What are the expected benefits of this new feature?
What is the current refund process, and how does the new chat product fit in it?
Who is the target audience for this chat product?
What are the potential risks of implementing this new feature?
2. Prerequisites:
Success metrics: The primary success metric would be the number of successful automated partial refunds.
Counter metrics: The counter metric would be the number of customers who escalate their refund requests to the support center.
Ecosystem metrics: We need to monitor other metrics such as user satisfaction, retention, and engagement.
Control and treatment variants: The control group would consist of customers who use the existing refund process, while the treatment group would use the new chat product.
Randomization units: We would randomly assign customers to either the control or treatment group.
Null hypothesis: The null hypothesis would be that there is no significant difference in the number of successful refunds between the control and treatment groups.

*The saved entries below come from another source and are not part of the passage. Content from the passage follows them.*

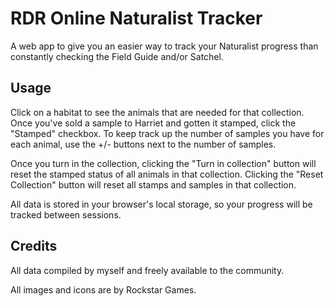 # RDR Online Naturalist Tracker

A web app to give you an easier way to track your Naturalist progress than constantly checking the Field Guide and/or Satchel.

## Usage

Click on a habitat to see the animals that are needed for that collection. Once you've sold a sample to Harriet and gotten it stamped, click the "Stamped" checkbox. To keep track up the number of samples you have for each animal, use the +/- buttons next to the number of samples.

Once you turn in the collection, clicking the "Turn in collection" button will reset the stamped status of all animals in that collection. Clicking the "Reset Collection" button will reset all stamps and samples in that collection.

All data is stored in your browser's local storage, so your progress will be tracked between sessions.

## Credits

All data compiled by myself and freely available to the community.

All images and icons are by Rockstar Games.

Alternate hypothesis: The alternative hypothesis would be that the new chat product leads to a significant increase in the number of successful refunds compared to the existing refund process.
3. Experiment Design:
Significance level: 0.05
Practical significance level: 5% increase in the number of successful refunds
Power: 0.8
Sample size: We would calculate the sample size required using a power analysis. Assuming a baseline conversion rate of 20%, we would need a sample size of 30,000 customers per group to detect a 5% increase in the conversion rate with 80% power and a significance level of 0.05.
Duration: We would run the experiment for four weeks.
Effect size: The effect size would be the difference in the conversion rate between the control and treatment groups.
4. Running the experiment:
Ramp up plan: We would gradually roll out the new chat product to the treatment group over the first week to ensure that we do not overload the system.
Bonferroni correction: We would use a Bonferroni correction to adjust for multiple comparisons if we need to analyze multiple metrics.
5. Result to decision:
Basic sanity checks: We would perform basic sanity checks to ensure that there are no technical issues or bugs that affect the results.
Statistical test: We would use a two-sample t-test to compare the conversion rates between the control and treatment groups.
Recommendation: If the new chat product leads to a significant increase in the number of successful refunds, we would recommend rolling it out to all customers. If not, we would recommend further iterations or abandoning the project.
6. Post-launch monitoring:
Novelty/primacy effect: We would monitor the conversion rates over time to ensure that any initial spikes are not due to novelty or primacy effects.